Q+A's Guyon Espiner interviews David Mahon
Q+A's Guyon Espiner interviews David Mahon, Managing Director of Mahon China
Points of interest:
- New Zealand is a southern Asian country economically speaking - "the future for New Zealand is Asia", not Australia or Britain
- Mahon predicts China will soon be our number one trading partner
- China trusts New Zealand to act independently of other western countries and show "sensitivity" towards them
- Local companies are five years behind government in dealing with China and "not very well equipped" to enter Chinese markets
- New Zealanders struggle in China because they don't take advice and suffer from an "isolation of the mind"
- Corruption in China is "petty" compared to the sub-prime mortgage scandal - the West has "massive double standards"
- Our companies must bring New Zealand standards when they do business in China as the workers' voice is beginning to be heard there
The interview has been transcribed below. The full length video interviews and panel discussions from this morning's Q+A can also be seen on tvnz.co.nz at, http://tvnz.co.nz/q-and-a-news
Q+A is repeated on TVNZ 7 at 9.10pm on Sunday nights and 10.10am and 2.10pm on Mondays.

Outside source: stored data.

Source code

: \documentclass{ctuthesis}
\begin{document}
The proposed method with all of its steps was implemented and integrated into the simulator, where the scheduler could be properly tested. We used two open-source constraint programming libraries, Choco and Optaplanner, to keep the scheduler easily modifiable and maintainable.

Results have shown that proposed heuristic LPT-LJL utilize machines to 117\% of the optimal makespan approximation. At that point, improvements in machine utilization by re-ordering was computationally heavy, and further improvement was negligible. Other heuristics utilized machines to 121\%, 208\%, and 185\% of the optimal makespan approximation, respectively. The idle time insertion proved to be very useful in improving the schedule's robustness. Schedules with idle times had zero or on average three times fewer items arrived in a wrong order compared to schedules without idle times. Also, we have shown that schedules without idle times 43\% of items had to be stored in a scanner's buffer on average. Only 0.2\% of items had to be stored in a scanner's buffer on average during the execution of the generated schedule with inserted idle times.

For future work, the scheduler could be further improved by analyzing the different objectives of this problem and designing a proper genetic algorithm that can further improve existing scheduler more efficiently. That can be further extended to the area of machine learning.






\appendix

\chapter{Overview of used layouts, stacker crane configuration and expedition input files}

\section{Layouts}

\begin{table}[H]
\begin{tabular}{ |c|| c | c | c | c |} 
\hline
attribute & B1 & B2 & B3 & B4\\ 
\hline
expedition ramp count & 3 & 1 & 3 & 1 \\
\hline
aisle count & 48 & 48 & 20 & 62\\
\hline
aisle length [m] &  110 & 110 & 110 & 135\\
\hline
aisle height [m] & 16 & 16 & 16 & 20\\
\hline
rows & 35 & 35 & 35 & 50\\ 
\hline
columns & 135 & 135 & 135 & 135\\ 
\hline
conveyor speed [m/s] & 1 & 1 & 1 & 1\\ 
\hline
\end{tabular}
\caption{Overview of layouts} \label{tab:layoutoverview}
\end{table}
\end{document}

DAVID MAHON interviewed by GUYON ESPINER
PAUL David Mahon arrived in China 25 years ago with a construction crew, working for Feltex to fix out Beijing's first high rise building, and now there are over 300 sky scrapers in the central business district alone. After only a few weeks he decided to stay in China, loved the place, he set up his own business. Today he's the head of Mahon China Investment Management advising people both Chinese and foreigners, how to do business in the people's republic. He's had a front row seat of China's economic revolution. So Guyon began by asking David Mahon just how hard it is to do business in China.
DAVID MAHON - Managing Director, Mahon China
I get to operate in, primarily it's a developing country, so it keeps changing. I mean just look at this Expo, look at the dynamic of Shanghai. But it's a very rewarding country to do business in because the difficulties create tremendous opportunities as well.
GUYON What are those difficulties, how is it tough to do business and operate in this market?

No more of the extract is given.